TEMPE, Ariz. -- The manufacturing sector failed to grow in March, according to the Institute for Supply Management (ISM). The PMI registered below 50 for the second consecutive month.
“This completes the weakest quarterly performance for the U.S. economy since Q2 of 2003,” said Norbert J. Ore, chair of the ISM Manufacturing Business Survey Committee. “Manufacturers’ order backlogs continue to erode as the New Orders Index failed to grow for the fourth consecutive month. Additionally, manufacturers continue to experience heavy cost pressures, as the prices they pay are still rising even with slower overall demand. Some manufacturers are still benefiting from strong export demand and continue to see growth in export orders.”
For March, the PMI registered 48.6, up 0.3 percent from February, but still indicating contraction.
New orders dropped 2.6 percent to 46.5 percent. Production fell 2 percent to 48.7.
Employment rose 3.2 percent to 49.2.
Supplier deliveries continued to slow, with the index rising 3.5 percent to 53.6. Inventories contracted, with the index dropping 0.5 percent to 44.9. The Backlog of Orders Index rose 2.5 percent to 47.5.
At 83.5 percent, the Prices Index indicates manufacturers are paying higher prices compared to February.
New export orders were up 0.5 percent to 56.5, while imports fell 2.5 percent to 45.
“The March 2008 ISM index at 48.6 confirms that the manufacturing is in a recession that we believe started back in October 2007,” said Daniel J. Meckstroth, Chief Economist for the Manufacturers Alliance/MAPI. “Not only are manufacturing orders and production falling, but you have to go back to late 2005 to find as many purchasing managers reporting that the prices they are paying have increased. The combination of declining business activity and rising prices brings back the unpleasant memories of yesteryears’ stagflation. A recession is always bad news for manufacturers.

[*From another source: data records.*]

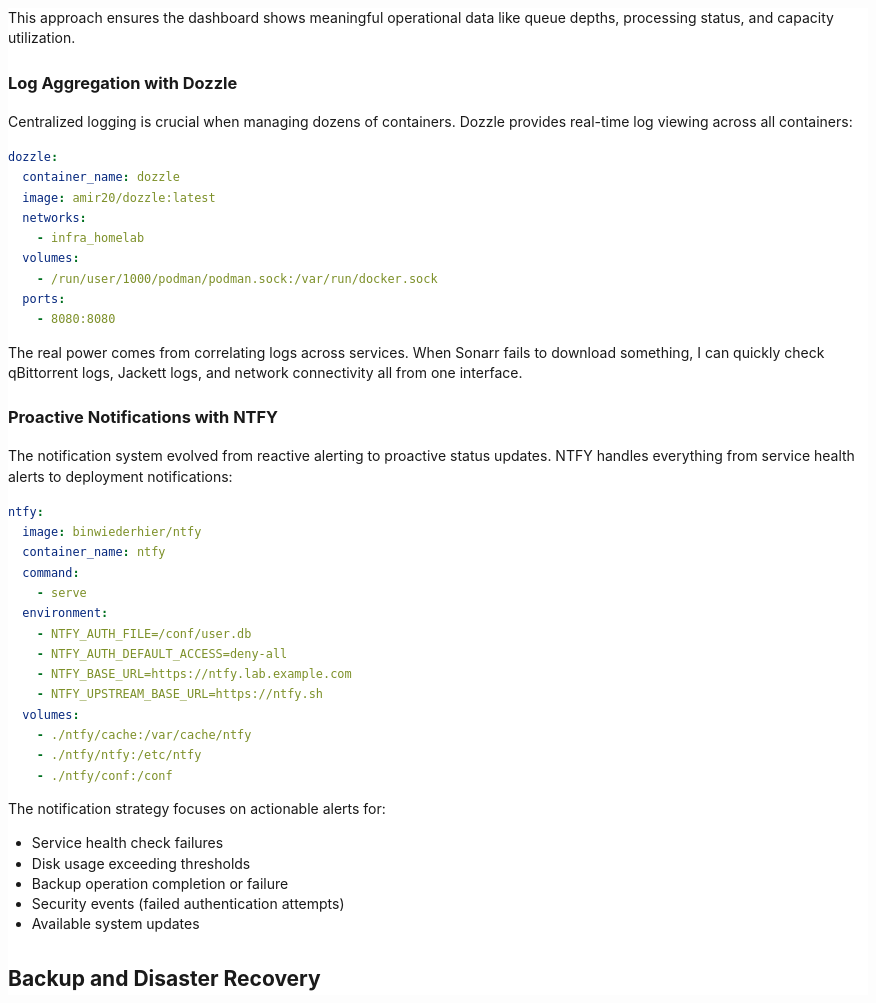 This approach ensures the dashboard shows meaningful operational data like queue depths, processing status, and capacity utilization.

### Log Aggregation with Dozzle

Centralized logging is crucial when managing dozens of containers. Dozzle provides real-time log viewing across all containers:

```yaml
dozzle:
  container_name: dozzle
  image: amir20/dozzle:latest
  networks:
    - infra_homelab
  volumes:
    - /run/user/1000/podman/podman.sock:/var/run/docker.sock
  ports:
    - 8080:8080
```

The real power comes from correlating logs across services. When Sonarr fails to download something, I can quickly check qBittorrent logs, Jackett logs, and network connectivity all from one interface.

### Proactive Notifications with NTFY

The notification system evolved from reactive alerting to proactive status updates. NTFY handles everything from service health alerts to deployment notifications:

```yaml
ntfy:
  image: binwiederhier/ntfy
  container_name: ntfy
  command:
    - serve
  environment:
    - NTFY_AUTH_FILE=/conf/user.db
    - NTFY_AUTH_DEFAULT_ACCESS=deny-all
    - NTFY_BASE_URL=https://ntfy.lab.example.com
    - NTFY_UPSTREAM_BASE_URL=https://ntfy.sh
  volumes:
    - ./ntfy/cache:/var/cache/ntfy
    - ./ntfy/ntfy:/etc/ntfy
    - ./ntfy/conf:/conf
```

The notification strategy focuses on actionable alerts for:

- Service health check failures
- Disk usage exceeding thresholds
- Backup operation completion or failure
- Security events (failed authentication attempts)
- Available system updates

## Backup and Disaster Recovery
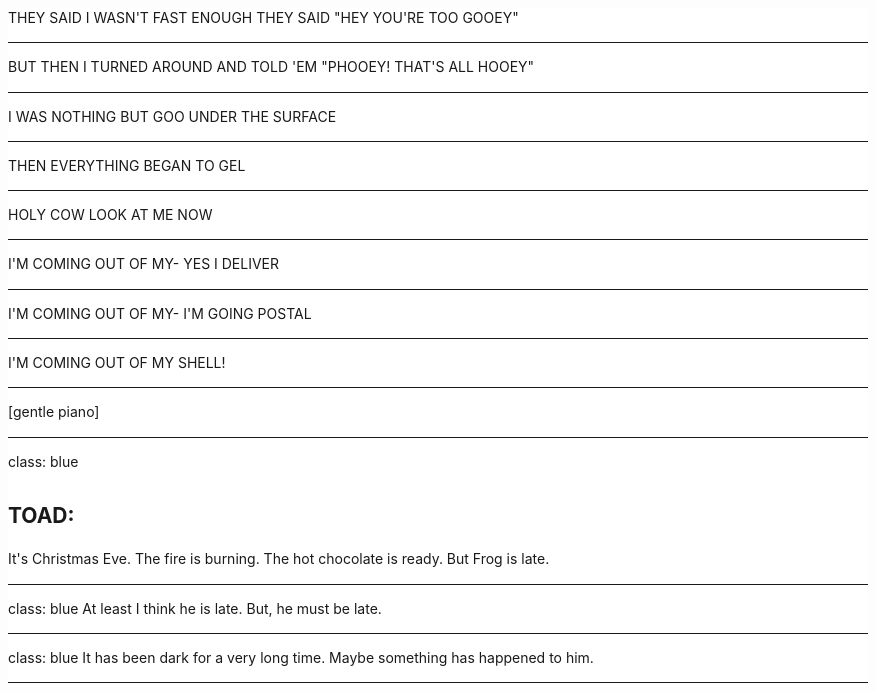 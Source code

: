 
THEY SAID I WASN'T FAST ENOUGH 
THEY SAID "HEY YOU'RE TOO GOOEY"

---


BUT THEN I TURNED AROUND AND TOLD 'EM 
"PHOOEY! THAT'S ALL HOOEY"

---


I WAS NOTHING BUT GOO UNDER THE SURFACE

---


THEN EVERYTHING BEGAN TO GEL 

---


HOLY COW
LOOK AT ME NOW

---


I'M COMING OUT OF MY- 
YES I DELIVER

---


I'M COMING OUT OF MY- 
I'M GOING POSTAL

---


I'M COMING OUT OF MY SHELL!

---

[gentle piano]

---

class: blue
## TOAD:
It's Christmas Eve. The fire is burning. The hot chocolate is ready. But Frog is late. 

---

class: blue
At least I think he is late. But, he must be late. 

---

class: blue
It has been dark for a very long time. Maybe something has happened to him. 

---

[//]: # (title settings—give the play a title and author name)
[//]: # (color settings—replace "character-_____" with a character name)
[//]: # (list of colors)
[//]: # (list of characters, in color)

“In this cycle, however, the large decline in the international value of the dollar has set off an export boom and, just as importantly, restrained imports,” he added. “The positive foreign trade situation, the fact that firms did not over-invest in capital during the expansion, and aggressive fiscal and monetary stimulus should keep the 2008 recession on the mild side for the industrial sector.”